Car vapoter, c’est souvent se cacher dans son écharpe, ou se tourner à l’opposé de son interlocuteur pour aspirer une bouffée, un peu piteux, pas certain d’avoir le droit de le faire. Quand on a fini, on range vite son gadget dans une poche. L’objet, avec son look de clé USB géante, n’a rien de sensuel, et n’est pas associé à une idée de virilité ou de glamour comme pouvait l’être la cigarette.

Un objet « neutre »

La vapoteuse, objet technologique, est non genrée – ou alors, si elle a un genre, c’est celui du « geek », donc plutôt masculin.

Sa temporalité diffère également de celle de la cigarette : pas de début ni de fin, puisqu’avec le bouton on/off, on arrête quand on veut – en théorie.

Cette cigarette électronique renvoie tout de même à un monde imaginaire, celui de la science-fiction. C’est l’homme augmenté, le cyborg qui charge son e-cigarette et semble aspirer des molécules électroniques à travers un tube métallique et glacial. Ici, pas de braises, pas de volutes.
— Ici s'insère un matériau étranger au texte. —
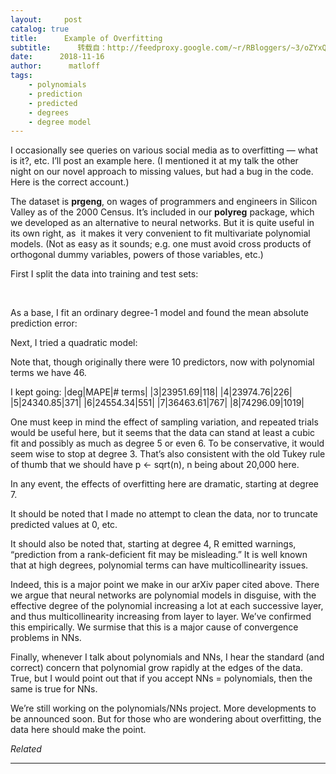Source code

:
 ```yaml
---
layout:     post
catalog: true
title:      Example of Overfitting
subtitle:      转载自：http://feedproxy.google.com/~r/RBloggers/~3/oZYxQN5lKwI/
date:      2018-11-16
author:      matloff
tags:
    - polynomials
    - prediction
    - predicted
    - degrees
    - degree model
---
```






I occasionally see queries on various social media as to overfitting — what is it?, etc. I’ll post an example here. (I mentioned it at my talk the other night on our novel approach to missing values, but had a bug in the code. Here is the correct account.)

The dataset is **prgeng**, on wages of programmers and engineers in Silicon Valley as of the 2000 Census. It’s included in our **polyreg** package, which we developed as an alternative to neural networks. But it is quite useful in its own right, as  it makes it very convenient to fit multivariate polynomial models. (Not as easy as it sounds; e.g. one must avoid cross products of orthogonal dummy variables, powers of those variables, etc.)

First I split the data into training and test sets:

 

As a base, I fit an ordinary degree-1 model and found the mean absolute prediction error:

Next, I tried a quadratic model:

Note that, though originally there were 10 predictors, now with polynomial terms we have 46.

I kept going:
|deg|MAPE|# terms|
|3|23951.69|118|
|4|23974.76|226|
|5|24340.85|371|
|6|24554.34|551|
|7|36463.61|767|
|8|74296.09|1019|

One must keep in mind the effect of sampling variation, and repeated trials would be useful here, but it seems that the data can stand at least a cubic fit and possibly as much as degree 5 or even 6. To be conservative, it would seem wise to stop at degree 3. That’s also consistent with the old Tukey rule of thumb that we should have p <- sqrt(n), n being about 20,000 here.

In any event, the effects of overfitting here are dramatic, starting at degree 7.

It should be noted that I made no attempt to clean the data, nor to truncate predicted values at 0, etc.

It should also be noted that, starting at degree 4, R emitted warnings, “prediction from a rank-deficient fit may be misleading.” It is well known that at high degrees, polynomial terms can have multicollinearity issues.

Indeed, this is a major point we make in our arXiv paper cited above. There we argue that neural networks are polynomial models in disguise, with the effective degree of the polynomial increasing a lot at each successive layer, and thus multicollinearity increasing from layer to layer. We’ve confirmed this empirically. We surmise that this is a major cause of convergence problems in NNs.

Finally, whenever I talk about polynomials and NNs, I hear the standard (and correct) concern that polynomial grow rapidly at the edges of the data. True, but I would point out that if you accept NNs = polynomials, then the same is true for NNs.

We’re still working on the polynomials/NNs project. More developments to be announced soon. But for those who are wondering about overfitting, the data here should make the point.


*Related*








---

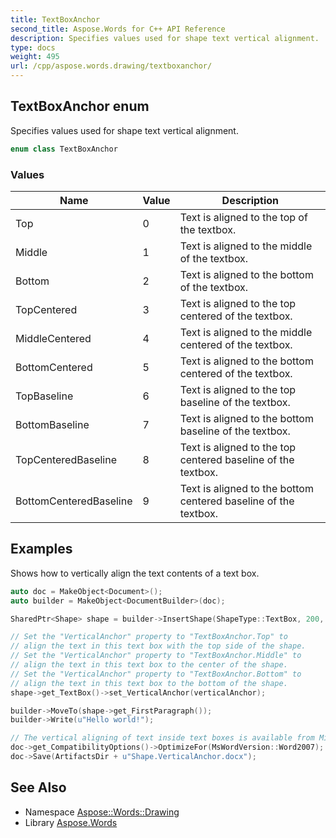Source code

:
 ```yaml
---
title: TextBoxAnchor
second_title: Aspose.Words for C++ API Reference
description: Specifies values used for shape text vertical alignment.
type: docs
weight: 495
url: /cpp/aspose.words.drawing/textboxanchor/
---
```

## TextBoxAnchor enum


Specifies values used for shape text vertical alignment.

```cpp
enum class TextBoxAnchor
```

### Values

| Name | Value | Description |
| --- | --- | --- |
| Top | 0 | Text is aligned to the top of the textbox. |
| Middle | 1 | Text is aligned to the middle of the textbox. |
| Bottom | 2 | Text is aligned to the bottom of the textbox. |
| TopCentered | 3 | Text is aligned to the top centered of the textbox. |
| MiddleCentered | 4 | Text is aligned to the middle centered of the textbox. |
| BottomCentered | 5 | Text is aligned to the bottom centered of the textbox. |
| TopBaseline | 6 | Text is aligned to the top baseline of the textbox. |
| BottomBaseline | 7 | Text is aligned to the bottom baseline of the textbox. |
| TopCenteredBaseline | 8 | Text is aligned to the top centered baseline of the textbox. |
| BottomCenteredBaseline | 9 | Text is aligned to the bottom centered baseline of the textbox. |


## Examples



Shows how to vertically align the text contents of a text box. 
```cpp
auto doc = MakeObject<Document>();
auto builder = MakeObject<DocumentBuilder>(doc);

SharedPtr<Shape> shape = builder->InsertShape(ShapeType::TextBox, 200, 200);

// Set the "VerticalAnchor" property to "TextBoxAnchor.Top" to
// align the text in this text box with the top side of the shape.
// Set the "VerticalAnchor" property to "TextBoxAnchor.Middle" to
// align the text in this text box to the center of the shape.
// Set the "VerticalAnchor" property to "TextBoxAnchor.Bottom" to
// align the text in this text box to the bottom of the shape.
shape->get_TextBox()->set_VerticalAnchor(verticalAnchor);

builder->MoveTo(shape->get_FirstParagraph());
builder->Write(u"Hello world!");

// The vertical aligning of text inside text boxes is available from Microsoft Word 2007 onwards.
doc->get_CompatibilityOptions()->OptimizeFor(MsWordVersion::Word2007);
doc->Save(ArtifactsDir + u"Shape.VerticalAnchor.docx");
```

## See Also

* Namespace [Aspose::Words::Drawing](../)
* Library [Aspose.Words](../../)
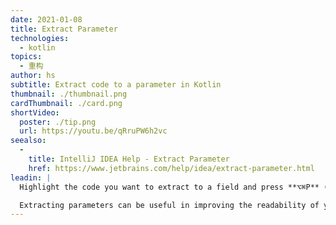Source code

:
 ```yaml
---
date: 2021-01-08
title: Extract Parameter
technologies:
  - kotlin
topics:
  - 重构
author: hs
subtitle: Extract code to a parameter in Kotlin
thumbnail: ./thumbnail.png
cardThumbnail: ./card.png
shortVideo:
  poster: ./tip.png
  url: https://youtu.be/qRruPW6h2vc
seealso:
  - 
    title: IntelliJ IDEA Help - Extract Parameter
    href: https://www.jetbrains.com/help/idea/extract-parameter.html
leadin: |
  Highlight the code you want to extract to a field and press **⌥⌘P** (macOS), or **Ctrl+Alt+P** (Windows/Linux), to extract it.

  Extracting parameters can be useful in improving the readability of your code.
---
```


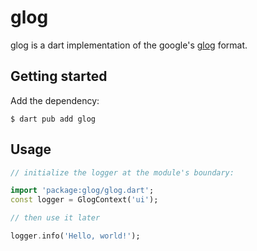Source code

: # glog

glog is a dart implementation of the google's
[glog](https://github.com/google/glog) format.

## Getting started

Add the dependency:

```
$ dart pub add glog
```

## Usage

```dart
// initialize the logger at the module's boundary:

import 'package:glog/glog.dart';
const logger = GlogContext('ui');

// then use it later

logger.info('Hello, world!');
```
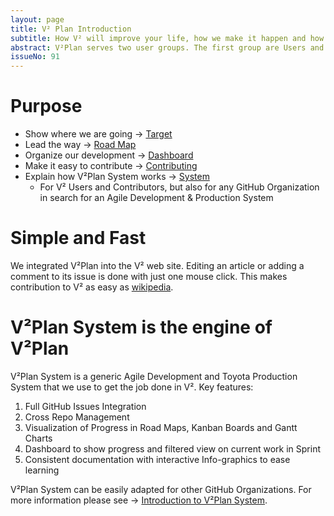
 ```yaml
---
layout: page
title: V² Plan Introduction
subtitle: How V² will improve your life, how we make it happen and how you can help.
abstract: V²Plan serves two user groups. The first group are Users and Contributors of V². The second group are GitHub users who are looking for an Agile Project Management and Toyota Production System to add to their GitHub Organization.
issueNo: 91
---
```




# Purpose <a name="purpose"></a>
- Show where we are going → [Target](https://v-squared.github.io/v2-Plan/target/)
- Lead the way → [Road Map](https://v-squared.github.io/v2-Plan/road-map/)
- Organize our development → [Dashboard](https://v-squared.github.io/v2-Plan/dashboard/)
- Make it easy to contribute → [Contributing](https://v-squared.github.io/v2-Plan/contributing/)
- Explain how V²Plan System works → [System](https://v-squared.github.io/v2-Plan/system/)
   - For V² Users and Contributors, but also for any GitHub Organization in search for an Agile Development & Production System


# Simple and Fast <a name="simple"></a>
We integrated V²Plan into the V² web site. Editing an article or adding a comment to its issue is done with just one mouse click. This makes contribution to V² as easy as [wikipedia](https://www.wikipedia.org/).


# V²Plan System is the engine of V²Plan <a name="engine"></a>
V²Plan System is a generic Agile Development and Toyota Production System  that we use to get the job done in V². Key features:

1. Full GitHub Issues Integration
2. Cross Repo Management
3. Visualization of Progress in Road Maps, Kanban Boards and Gantt Charts
4. Dashboard to show progress and filtered view on current work in Sprint 
5. Consistent documentation with interactive Info-graphics to ease learning

V²Plan System can be easily adapted for other GitHub Organizations. For more information please see → [Introduction to V²Plan System](https://v-squared.github.io/v2-Plan/system/).
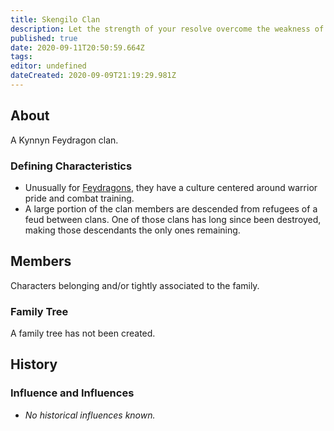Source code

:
 ```yaml
---
title: Skengilo Clan
description: Let the strength of your resolve overcome the weakness of your body.
published: true
date: 2020-09-11T20:50:59.664Z
tags: 
editor: undefined
dateCreated: 2020-09-09T21:19:29.981Z
---
```


## About

A Kynnyn Feydragon clan.

### Defining Characteristics

- Unusually for [Feydragons](/genealogy/feydragon), they have a culture centered around warrior pride and combat training.
- A large portion of the clan members are descended from refugees of a feud between clans. One of those clans has long since been destroyed, making those descendants the only ones remaining.

## Members

Characters belonging and/or tightly associated to the family.

### Family Tree

A family tree has not been created.

## History

### Influence and Influences

- *No historical influences known.*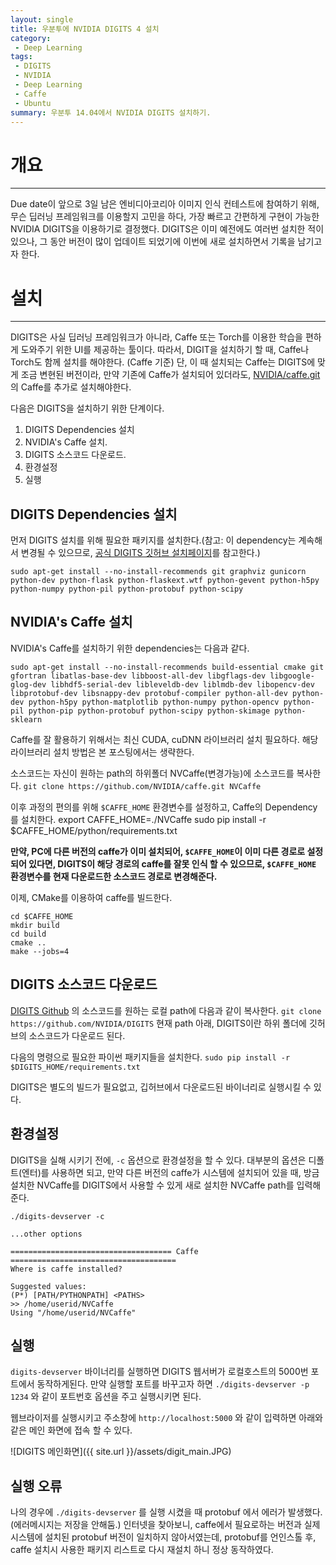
 ```yaml
---
layout: single
title: 우분투에 NVIDIA DIGITS 4 설치 
category:
 - Deep Learning
tags:
 - DIGITS
 - NVIDIA
 - Deep Learning
 - Caffe
 - Ubuntu
summary: 우분투 14.04에서 NVIDIA DIGITS 설치하기.
---
```


# 개요

---
Due date이 앞으로 3일 남은 엔비디아코리아 이미지 인식 컨테스트에 참여하기 위해, 무슨 딥러닝 프레임워크를 이용할지 고민을 하다, 가장 빠르고 간편하게 구현이 가능한 NVIDIA DIGITS을 이용하기로 결정했다. DIGITS은 이미 예전에도 여러번 설치한 적이 있으나, 그 동안 버전이 많이 업데이트 되었기에 이번에 새로 설치하면서 기록을 남기고자 한다.

# 설치

- - -

DIGITS은 사실 딥러닝 프레임워크가 아니라, Caffe 또는 Torch를 이용한 학습을 편하게 도와주기 위한 UI를 제공하는 툴이다. 따라서, DIGIT을 설치하기 할 때, Caffe나 Torch도 함께 설치를 해야한다. (Caffe 기준) 단, 이 때 설치되는 Caffe는 DIGITS에 맞게 조금 변현된 버전이라, 만약 기존에 Caffe가 설치되어 있더라도, [NVIDIA/caffe.git](https://github.com/NVIDIA/caffe.git)의 Caffe를 추가로 설치해야한다.

다음은 DIGITS을 설치하기 위한 단계이다.
1. DIGITS Dependencies 설치
1. NVIDIA's Caffe 설치.
1. DIGITS 소스코드 다운로드.
1. 환경설정
1. 실행

## DIGITS Dependencies 설치
먼저 DIGITS 설치를 위해 필요한 패키지를 설치한다.(참고: 이 dependency는 계속해서 변경될 수 있으므로, [공식 DIGITS 깃허브 설치페이지](https://github.com/NVIDIA/DIGITS/blob/master/docs/BuildDigits.md)를 참고한다.)

    sudo apt-get install --no-install-recommends git graphviz gunicorn python-dev python-flask python-flaskext.wtf python-gevent python-h5py python-numpy python-pil python-protobuf python-scipy

## NVIDIA's Caffe 설치
NVIDIA's Caffe를 설치하기 위한 dependencies는 다음과 같다.

    sudo apt-get install --no-install-recommends build-essential cmake git gfortran libatlas-base-dev libboost-all-dev libgflags-dev libgoogle-glog-dev libhdf5-serial-dev libleveldb-dev liblmdb-dev libopencv-dev libprotobuf-dev libsnappy-dev protobuf-compiler python-all-dev python-dev python-h5py python-matplotlib python-numpy python-opencv python-pil python-pip python-protobuf python-scipy python-skimage python-sklearn
    
Caffe를 잘 활용하기 위해서는 최신 CUDA, cuDNN 라이브러리 설치 필요하다. 해당 라이브러리 설치 방법은 본 포스팅에서는 생략한다.

소스코드는 자신이 원하는 path의 하위폴더 NVCaffe(변경가능)에 소스코드를 복사한다.
`git clone https://github.com/NVIDIA/caffe.git NVCaffe`

이후 과정의 편의를 위해 `$CAFFE_HOME` 환경변수를 설정하고, Caffe의 Dependency를 설치한다.
    export CAFFE_HOME=./NVCaffe
    sudo pip install -r $CAFFE_HOME/python/requirements.txt

**만약, PC에 다른 버전의 caffe가 이미 설치되어, `$CAFFE_HOME`이 이미 다른 경로로 설정되어 있다면, DIGITS이 해당 경로의 caffe를 잘못 인식 할 수 있으므로, `$CAFFE_HOME` 환경변수를 현재 다운로드한 소스코드 경로로 변경해준다.**

이제, CMake를 이용하여 caffe를 빌드한다.

    cd $CAFFE_HOME
    mkdir build
    cd build
    cmake ..
    make --jobs=4

## DIGITS 소스코드 다운로드
[DIGITS Github](https://github.com/NVIDIA/DIGITS) 의 소스코드를 원하는 로컬 path에 다음과 같이 복사한다.
`git clone https://github.com/NVIDIA/DIGITS`
현재 path 아래, DIGITS이란 하위 폴더에 깃허브의 소스코드가 다운로드 된다.

다음의 명령으로 필요한 파이썬 패키지들을 설치한다.
`sudo pip install -r $DIGITS_HOME/requirements.txt`

DIGITS은 별도의 빌드가 필요없고, 깁허브에서 다운로드된 바이너리로 실행시킬 수 있다.

## 환경설정

DIGITS을 실해 시키기 전에, `-c` 옵션으로 환경설정을 할 수 있다. 대부분의 옵션은 디폴트(엔터)를 사용하면 되고, 만약 다른 버전의 caffe가 시스템에 설치되어 있을 때, 방금 설치한 NVCaffe를 DIGITS에서 사용할 수 있게 새로 설치한 NVCaffe path를 입력해 준다.

    ./digits-devserver -c
    
    ...other options
    
    ==================================== Caffe =====================================
	Where is caffe installed?

	Suggested values:
	(P*) [PATH/PYTHONPATH] <PATHS>
	>> /home/userid/NVCaffe
	Using "/home/userid/NVCaffe"
    
## 실행

`digits-devserver` 바이너리를 실행하면 DIGITS 웹서버가 로컬호스트의 5000번 포트에서 동작하게된다. 만약 실행할 포트를 바꾸고자 하면 `./digits-devserver -p 1234` 와 같이 포트번호 옵션을 주고 실행시키면 된다.

웹브라이저를 실행시키고 주소창에 `http://localhost:5000` 와 같이 입력하면 아래와 같은 메인 화면에 접속 할 수 있다.

![DIGITS 메인화면]({{ site.url }}/assets/digit_main.JPG)

## 실행 오류

나의 경우에 `./digits-devserver` 를 실행 시켰을 때 protobuf 에서 에러가 발생했다.(에러메시지는 저장을 안해둠.)
인터넷을 찾아보니, caffe에서 필요로하는 버전과 실제 시스템에 설치된 protobuf 버전이 일치하지 않아서였는데, protobuf를 언인스톨 후, caffe 설치시 사용한 패키지 리스트로 다시 재설치 하니 정상 동작하였다.
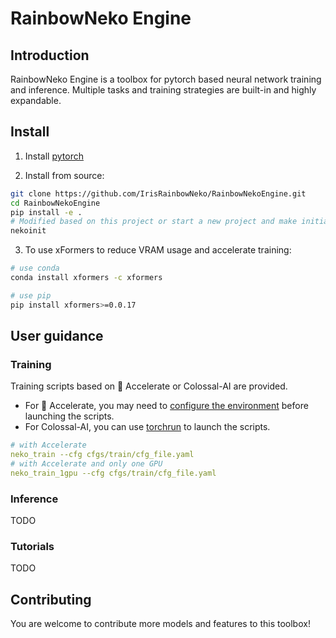 # RainbowNeko Engine


## Introduction
RainbowNeko Engine is a toolbox for pytorch based neural network training and inference. Multiple tasks and training strategies are built-in and highly expandable.


## Install

1. Install [pytorch](https://pytorch.org/)

2. Install from source:
```bash
git clone https://github.com/IrisRainbowNeko/RainbowNekoEngine.git
cd RainbowNekoEngine
pip install -e .
# Modified based on this project or start a new project and make initialization
nekoinit
```

3. To use xFormers to reduce VRAM usage and accelerate training:
```bash
# use conda
conda install xformers -c xformers

# use pip
pip install xformers>=0.0.17
```

## User guidance

### Training

Training scripts based on 🤗 Accelerate or Colossal-AI are provided.
+ For 🤗 Accelerate, you may need to [configure the environment](https://github.com/huggingface/accelerate/tree/main#launching-script) before launching the scripts.
+ For Colossal-AI, you can use [torchrun](https://pytorch.org/docs/stable/elastic/run.html) to launch the scripts.

```yaml
# with Accelerate
neko_train --cfg cfgs/train/cfg_file.yaml
# with Accelerate and only one GPU
neko_train_1gpu --cfg cfgs/train/cfg_file.yaml
```

### Inference
TODO

### Tutorials
TODO

## Contributing

You are welcome to contribute more models and features to this toolbox!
Pour remédier à cette froideur, et tenter aussi d’en faire un objet moins impersonnel, on customise les parfums du liquide et là, on passe du cyborg à l’enfant : quoi de plus régressif que ces parfums de fruits ou de bonbons ? La vapoteuse revêt alors des allures de jouet, comme si on « fumait pour de faux ».

Une pharmacopée

Évidemment, la cigarette électronique revêt symboliquement une dimension thérapeutique, puisqu’elle est censée permettre d’arrêter la nicotine et l’addiction à la cigarette. Un univers pharmaceutique qui nous éloigne encore un peu plus de la dimension glamour et transgressive associée à la cigarette, dont elle devient l’antidote !

Le vocabulaire autour de l’e-cigarette, dicté par le marketing, est encore en construction. Au sens propre et au sens figuré, les termes e-cigarette ou e-liquide insistent sur l’aspect branché de l’objet, sa dimension technologique. Mais si j’emploie le terme de vapoteuse ou de vaporette, l’objet devient mignon, inoffensif.

La cigarette électronique a une autre spécificité : elle est dotée d’une petite fenêtre qui permet de contrôler le niveau du liquide, un peu comme ces montres qui dévoilent leur mécanisme. Une autre façon de s’opposer à l’opacité de la cigarette classique – la transparence, ici, se veut vertueuse. Mais comme il n’y a plus de transgression, quel intérêt à se montrer en train de fumer ?

Un objet transitionnel ?

La cigarette a été pour des générations un rite de passage à l’adolescence, voire à l’âge adulte. Aujourd’hui, l’addiction à la cigarette a régressé, mais nous sommes très dépendants de nos objets technologiques, à commencer par nos smartphones.

La cigarette électronique s’inscrit dans cette mouvance de « solutionnisme technologique » du XXIe siècle, avec la vocation, peut-être, de disparaître dans un nuage de fumée, précisément parce qu’elle aura produit une dernière génération de fumeurs qui ont appris à se sevrer grâce à elle.